Committee staff posted an image of an email Brooks sent administration officials, the subject being “Pardons.”

January 6 select committee staff displayed an image of an email Rep.  Mo Brooks of Alabama allegedly sent the White House requesting presidential pardons for MAGA lawmakers during the panel's fifth public hearing on Thursday, June 23.

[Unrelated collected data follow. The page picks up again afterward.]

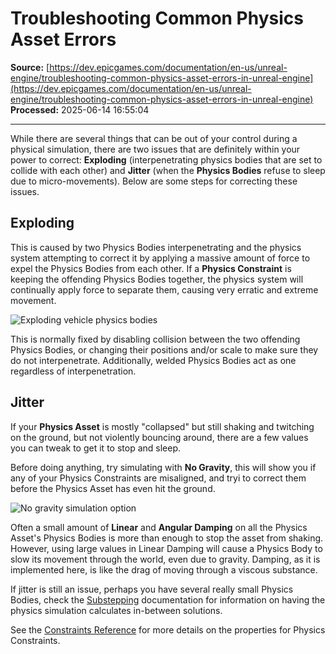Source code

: # Troubleshooting Common Physics Asset Errors

**Source:** [https://dev.epicgames.com/documentation/en-us/unreal-engine/troubleshooting-common-physics-asset-errors-in-unreal-engine](https://dev.epicgames.com/documentation/en-us/unreal-engine/troubleshooting-common-physics-asset-errors-in-unreal-engine)  
**Processed:** 2025-06-14 16:55:04

---

While there are several things that can be out of your control during a physical simulation, there are two issues that are definitely within your power to correct: **Exploding** (interpenetrating physics bodies that are set to collide with each other) and **Jitter** (when the **Physics Bodies** refuse to sleep due to micro-movements). Below are some steps for correcting these issues.

## Exploding

This is caused by two Physics Bodies interpenetrating and the physics system attempting to correct it by applying a massive amount of force to expel the Physics Bodies from each other. If a **Physics Constraint** is keeping the offending Physics Bodies together, the physics system will continually apply force to separate them, causing very erratic and extreme movement.

![Exploding vehicle physics bodies](https://d1iv7db44yhgxn.cloudfront.net/documentation/images/66718f60-2b0a-464f-8761-06f0adf85a52/broken-physics-asset.png)

This is normally fixed by disabling collision between the two offending Physics Bodies, or changing their positions and/or scale to make sure they do not interpenetrate. Additionally, welded Physics Bodies act as one regardless of interpenetration.

## Jitter

If your **Physics Asset** is mostly "collapsed" but still shaking and twitching on the ground, but not violently bouncing around, there are a few values you can tweak to get it to stop and sleep.

Before doing anything, try simulating with **No Gravity**, this will show you if any of your Physics Constraints are misaligned, and tryi to correct them before the Physics Asset has even hit the ground.

![No gravity simulation option](https://d1iv7db44yhgxn.cloudfront.net/documentation/images/6e447baa-231b-4ba0-bef1-26718b9daa2f/no-grav-simulation.png)

Often a small amount of **Linear** and **Angular Damping** on all the Physics Asset's Physics Bodies is more than enough to stop the asset from shaking. However, using large values in Linear Damping will cause a Physics Body to slow its movement through the world, even due to gravity. Damping, as it is implemented here, is like the drag of moving through a viscous substance.

If jitter is still an issue, perhaps you have several really small Physics Bodies, check the [Substepping](/documentation/en-us/unreal-engine/physics-sub-stepping-in-unreal-engine) documentation for information on having the physics simulation calculates in-between solutions.

See the [Constraints Reference](/documentation/en-us/unreal-engine/physics-constraint-reference-in-unreal-engine) for more details on the properties for Physics Constraints.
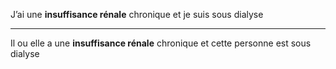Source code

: J’ai une **insuffisance rénale** chronique et je suis sous dialyse

---

Il ou elle a une **insuffisance rénale** chronique et cette personne est sous dialyse
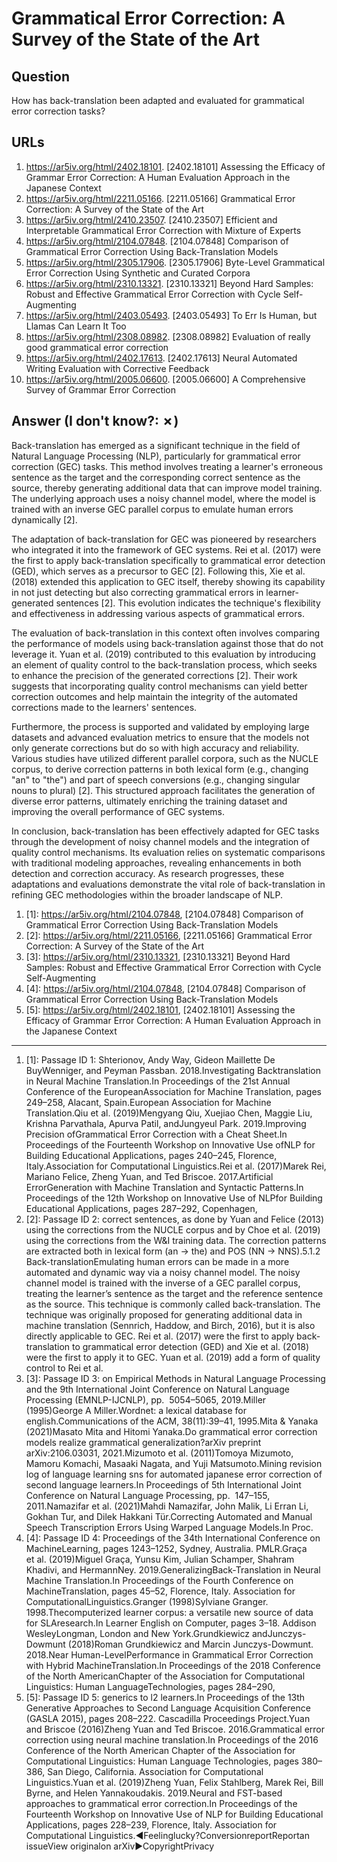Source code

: # Grammatical Error Correction: A Survey of the State of the Art

## Question

How has back-translation been adapted and evaluated for grammatical error correction tasks?

## URLs

1. https://ar5iv.org/html/2402.18101. [2402.18101] Assessing the Efficacy of Grammar Error Correction: A Human Evaluation Approach in the Japanese Context
2. https://ar5iv.org/html/2211.05166. [2211.05166] Grammatical Error Correction: A Survey of the State of the Art
3. https://ar5iv.org/html/2410.23507. [2410.23507] Efficient and Interpretable Grammatical Error Correction with Mixture of Experts
4. https://ar5iv.org/html/2104.07848. [2104.07848] Comparison of Grammatical Error Correction Using Back-Translation Models
5. https://ar5iv.org/html/2305.17906. [2305.17906] Byte-Level Grammatical Error Correction Using Synthetic and Curated Corpora
6. https://ar5iv.org/html/2310.13321. [2310.13321] Beyond Hard Samples: Robust and Effective Grammatical Error Correction with Cycle Self-Augmenting
7. https://ar5iv.org/html/2403.05493. [2403.05493] To Err Is Human, but Llamas Can Learn It Too
8. https://ar5iv.org/html/2308.08982. [2308.08982] Evaluation of really good grammatical error correction
9. https://ar5iv.org/html/2402.17613. [2402.17613] Neural Automated Writing Evaluation with Corrective Feedback
10. https://ar5iv.org/html/2005.06600. [2005.06600] A Comprehensive Survey of Grammar Error Correction

## Answer (I don't know?: ✗)

Back-translation has emerged as a significant technique in the field of Natural Language Processing (NLP), particularly for grammatical error correction (GEC) tasks. This method involves treating a learner's erroneous sentence as the target and the corresponding correct sentence as the source, thereby generating additional data that can improve model training. The underlying approach uses a noisy channel model, where the model is trained with an inverse GEC parallel corpus to emulate human errors dynamically [2].

The adaptation of back-translation for GEC was pioneered by researchers who integrated it into the framework of GEC systems. Rei et al. (2017) were the first to apply back-translation specifically to grammatical error detection (GED), which serves as a precursor to GEC [2]. Following this, Xie et al. (2018) extended this application to GEC itself, thereby showing its capability in not just detecting but also correcting grammatical errors in learner-generated sentences [2]. This evolution indicates the technique's flexibility and effectiveness in addressing various aspects of grammatical errors.

The evaluation of back-translation in this context often involves comparing the performance of models using back-translation against those that do not leverage it. Yuan et al. (2019) contributed to this evaluation by introducing an element of quality control to the back-translation process, which seeks to enhance the precision of the generated corrections [2]. Their work suggests that incorporating quality control mechanisms can yield better correction outcomes and help maintain the integrity of the automated corrections made to the learners' sentences.

Furthermore, the process is supported and validated by employing large datasets and advanced evaluation metrics to ensure that the models not only generate corrections but do so with high accuracy and reliability. Various studies have utilized different parallel corpora, such as the NUCLE corpus, to derive correction patterns in both lexical form (e.g., changing "an" to "the") and part of speech conversions (e.g., changing singular nouns to plural) [2]. This structured approach facilitates the generation of diverse error patterns, ultimately enriching the training dataset and improving the overall performance of GEC systems.

In conclusion, back-translation has been effectively adapted for GEC tasks through the development of noisy channel models and the integration of quality control mechanisms. Its evaluation relies on systematic comparisons with traditional modeling approaches, revealing enhancements in both detection and correction accuracy. As research progresses, these adaptations and evaluations demonstrate the vital role of back-translation in refining GEC methodologies within the broader landscape of NLP.

1. [1]:  https://ar5iv.org/html/2104.07848, [2104.07848] Comparison of Grammatical Error Correction Using Back-Translation Models
2. [2]:  https://ar5iv.org/html/2211.05166, [2211.05166] Grammatical Error Correction: A Survey of the State of the Art
3. [3]:  https://ar5iv.org/html/2310.13321, [2310.13321] Beyond Hard Samples: Robust and Effective Grammatical Error Correction with Cycle Self-Augmenting
4. [4]:  https://ar5iv.org/html/2104.07848, [2104.07848] Comparison of Grammatical Error Correction Using Back-Translation Models
5. [5]:  https://ar5iv.org/html/2402.18101, [2402.18101] Assessing the Efficacy of Grammar Error Correction: A Human Evaluation Approach in the Japanese Context
---
1. [1]:  Passage ID 1: Shterionov, Andy Way, Gideon Maillette De BuyWenniger, and Peyman Passban. 2018.Investigating Backtranslation in Neural Machine Translation.In Proceedings of the 21st Annual Conference of the EuropeanAssociation for Machine Translation, pages 249–258, Alacant, Spain.European Association for Machine Translation.Qiu et al. (2019)Mengyang Qiu, Xuejiao Chen, Maggie Liu, Krishna Parvathala, Apurva Patil, andJungyeul Park. 2019.Improving Precision ofGrammatical Error Correction with a Cheat Sheet.In Proceedings of the Fourteenth Workshop on Innovative Use ofNLP for Building Educational Applications, pages 240–245, Florence, Italy.Association for Computational Linguistics.Rei et al. (2017)Marek Rei, Mariano Felice, Zheng Yuan, and Ted Briscoe. 2017.Artificial ErrorGeneration with Machine Translation and Syntactic Patterns.In Proceedings of the 12th Workshop on Innovative Use of NLPfor Building Educational Applications, pages 287–292, Copenhagen,
2. [2]:  Passage ID 2: correct sentences, as done by Yuan and Felice (2013) using the corrections from the NUCLE corpus and by Choe et al. (2019) using the corrections from the W&I training data. The correction patterns are extracted both in lexical form (an → the) and POS (NN → NNS).5.1.2 Back-translationEmulating human errors can be made in a more automated and dynamic way via a noisy channel model. The noisy channel model is trained with the inverse of a GEC parallel corpus, treating the learner’s sentence as the target and the reference sentence as the source. This technique is commonly called back-translation. The technique was originally proposed for generating additional data in machine translation (Sennrich, Haddow, and Birch, 2016), but it is also directly applicable to GEC. Rei et al. (2017) were the first to apply back-translation to grammatical error detection (GED) and Xie et al. (2018) were the first to apply it to GEC. Yuan et al. (2019) add a form of quality control to Rei et al.
3. [3]:  Passage ID 3: on Empirical Methods in Natural Language Processing and the 9th International Joint Conference on Natural Language Processing (EMNLP-IJCNLP), pp.  5054–5065, 2019.Miller (1995)George A Miller.Wordnet: a lexical database for english.Communications of the ACM, 38(11):39–41, 1995.Mita & Yanaka (2021)Masato Mita and Hitomi Yanaka.Do grammatical error correction models realize grammatical generalization?arXiv preprint arXiv:2106.03031, 2021.Mizumoto et al. (2011)Tomoya Mizumoto, Mamoru Komachi, Masaaki Nagata, and Yuji Matsumoto.Mining revision log of language learning sns for automated japanese error correction of second language learners.In Proceedings of 5th International Joint Conference on Natural Language Processing, pp.  147–155, 2011.Namazifar et al. (2021)Mahdi Namazifar, John Malik, Li Erran Li, Gokhan Tur, and Dilek Hakkani Tür.Correcting Automated and Manual Speech Transcription Errors Using Warped Language Models.In Proc.
4. [4]:  Passage ID 4: Proceedings of the 34th International Conference on MachineLearning, pages 1243–1252, Sydney, Australia. PMLR.Graça et al. (2019)Miguel Graça, Yunsu Kim, Julian Schamper, Shahram Khadivi, and HermannNey. 2019.GeneralizingBack-Translation in Neural Machine Translation.In Proceedings of the Fourth Conference on MachineTranslation, pages 45–52, Florence, Italy. Association for ComputationalLinguistics.Granger (1998)Sylviane Granger. 1998.Thecomputerized learner corpus: a versatile new source of data for SLAresearch.In Learner English on Computer, pages 3–18. Addison WesleyLongman, London and New York.Grundkiewicz andJunczys-Dowmunt (2018)Roman Grundkiewicz and Marcin Junczys-Dowmunt. 2018.Near Human-LevelPerformance in Grammatical Error Correction with Hybrid MachineTranslation.In Proceedings of the 2018 Conference of the North AmericanChapter of the Association for Computational Linguistics: Human LanguageTechnologies, pages 284–290,
5. [5]:  Passage ID 5: generics to l2 learners.In Proceedings of the 13th Generative Approaches to Second Language Acquisition Conference (GASLA 2015), pages 208–222. Cascadilla Proceedings Project.Yuan and Briscoe (2016)Zheng Yuan and Ted Briscoe. 2016.Grammatical error correction using neural machine translation.In Proceedings of the 2016 Conference of the North American Chapter of the Association for Computational Linguistics: Human Language Technologies, pages 380–386, San Diego, California. Association for Computational Linguistics.Yuan et al. (2019)Zheng Yuan, Felix Stahlberg, Marek Rei, Bill Byrne, and Helen Yannakoudakis. 2019.Neural and FST-based approaches to grammatical error correction.In Proceedings of the Fourteenth Workshop on Innovative Use of NLP for Building Educational Applications, pages 228–239, Florence, Italy. Association for Computational Linguistics.◄Feelinglucky?ConversionreportReportan issueView originalon arXiv►CopyrightPrivacy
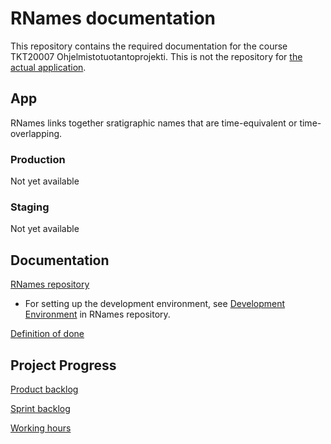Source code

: # RNames documentation

This repository contains the required documentation for the course TKT20007 Ohjelmistotuotantoprojekti. This is not the repository for [the actual application](https://github.com/karilint/rnames).

## App

RNames links together sratigraphic names that are time-equivalent or time-overlapping.
 
### Production
Not yet available

### Staging
Not yet available
 
## Documentation

[RNames repository](https://github.com/karilint/rnames)
* For setting up the development environment, see [Development Environment](https://github.com/karilint/rnames/blob/master/docs/dev_environment.md) in RNames repository.

[Definition of done]()

## Project Progress

[Product backlog]()

[Sprint backlog]()

[Working hours]()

January 6 select committee staff displayed an image of an email Rep. Mo Brooks of Alabama allegedly sent the White House requesting presidential pardons for MAGA lawmakers during the panel’s fifth public hearing on Thursday, June 23.Warren Rojas/Insider

In it, Brooks says he’s writing on behalf of Gaetz, and urges Trump to “give general (all purpose) pardons to the following groups of people: Every Congressman and Senate who voted to reject the electoral college vote submissions of Arizona and Pennsylvania.”

Hutchinson, who worked for then-White House chief of staff Mark Meadows, testified that Gaetz, Brooks, Perry, Biggs, and Perry all asked for pardons. She said Rep. Jim Jordan of Ohio had discussed potential pardons, but never specifically asked for one. And Hutchinson said she thought Rep. Marjorie Taylor Greene of Georgia may have approached Trump White House counsel Patrick Philbin about a pardon, but she wasn’t sure about that.

January 6 select committee co-chair Liz Cheney promised to end the panel’s fifth public hearing by naming names of the congressional Republicans who allegedly wanted Trump to shield them from the fallout of the attack on the US Capitol.

“At the close of today’s hearing, we will see video testimony of three members of Donald Trump’s White House staff. They will identify certain members of Congress who contacted the White House after January 6 seeking presidential pardons,” the Wyoming Republican said Thursday during her opening remarks.

Cheney teased during the panel’s first hearing that investigators had uncovered evidence of sitting members of Congress lobbying the embattled former president to clear them of any wrongdoing before leaving office, naming Rep. Scott Perry of Pennsylvania, specifically, as one of the petitioners.

Perry, who has been subpoenaed by the committee regarding his interaction with former Justice Department official Jeff Clark, denied the accusation.

“The notion that I ever sought a Presidential pardon for myself or other Members of Congress is an absolute, shameless, and soulless lie,” Perry wrote on social media.

Trump’s ill-fated attempt to install Clark as acting attorney general in order to advance his campaign’s bogus election fraud strategy is the focal point of Thursday’s hearing on the former president’s bid to tamper with the DOJ.